- Developer: Kojima Productions
- Publisher: Konami
- Director: Ikuya Nakamura
- Producer: Kenichiro Imaizumi
- Artist: Tsutomu Hashiguchi
- Composer: Shuichi Kobori
- Series: Metal Gear
- Platform: iOS
- Release: WW: March 18, 2009; JP: March 19, 2009;
- Genre: Third-person shooter
- Mode: Single-player

= Metal Gear Solid Touch =

2009 video game

Metal Gear Solid Touch (メタルギアソリッド タッチ, Metaru Gia Soriddo Tatchi) is a third-person shooter video game for iOS developed by Kojima Productions and published by Konami worldwide. Announced on December 16, 2008, Metal Gear Solid Touch is based on Metal Gear Solid 4: Guns of the Patriots. It was released on the App Store for select regions on March 18, 2009.

==Gameplay==

Old Snake in action

The player navigates through several missions based on stages from Metal Gear Solid 4, each introduced by brief text summarizing the story so far. The player moves their finger across the screen to aim, tapping to fire, and moving their fingers together or apart to zoom in or out with a sniper rifle, removing their fingers from the screen to get behind cover and avoid enemy fire. The main character's primary weapons, an assault rifle and a sniper rifle, can be rotated with one another by pinching the device's screen.

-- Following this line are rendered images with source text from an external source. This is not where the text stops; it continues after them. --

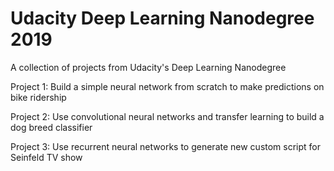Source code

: # Udacity Deep Learning Nanodegree 2019
A collection of projects from Udacity's Deep Learning Nanodegree

Project 1: Build a simple neural network from scratch to make predictions on bike ridership

Project 2: Use convolutional neural networks and transfer learning to build a dog breed classifier

Project 3: Use recurrent neural networks to generate new custom script for Seinfeld TV show

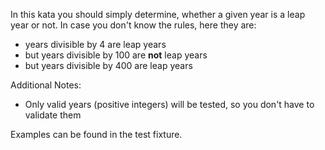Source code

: In this kata you should simply determine, whether a given year is a leap year or not. In case you don't know the rules, here they are:

* years divisible by 4 are leap years
* but years divisible by 100 are **not** leap years
* but years divisible by 400 are leap years

Additional Notes:

* Only valid years (positive integers) will be tested, so you don't have to validate them

Examples can be found in the test fixture.
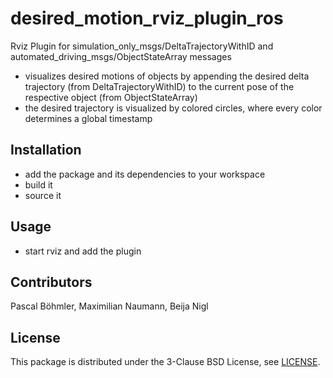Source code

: # desired_motion_rviz_plugin_ros
Rviz Plugin for simulation_only_msgs/DeltaTrajectoryWithID and automated_driving_msgs/ObjectStateArray messages
* visualizes desired motions of objects by appending the desired delta trajectory (from DeltaTrajectoryWithID) to the current pose of the respective object (from ObjectStateArray)
* the desired trajectory is visualized by colored circles, where every color determines a global timestamp

## Installation
* add the package and its dependencies to your workspace
* build it
* source it

## Usage
* start rviz and add the plugin

## Contributors
Pascal Böhmler, Maximilian Naumann, Beija Nigl

## License
This package is distributed under the 3-Clause BSD License, see [LICENSE](LICENSE).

The player plays as Solid Snake, who is also known as Old Snake in Metal Gear Solid 4. The entirety of Metal Gear Solid 4 has been streamlined into a portable and more accessible form. The main objective of most missions is to kill a set number of enemies. Enemies include hostile PMC soldiers, Haven Troopers and Gekkos, which are unmanned fighting machinations. There are also friendly targets which the player is penalised for shooting at. Some sections contain 'Boss fights', where the player fights a boss from the Metal Gear Solid 4 storyline; e.g. Laughing Octopus. At the end of each mission, the player is awarded a rank based on their precision and speed in completing the mission. Higher ranks award more Drebin Points, which can be used to buy rewards such as iPhone character wallpapers.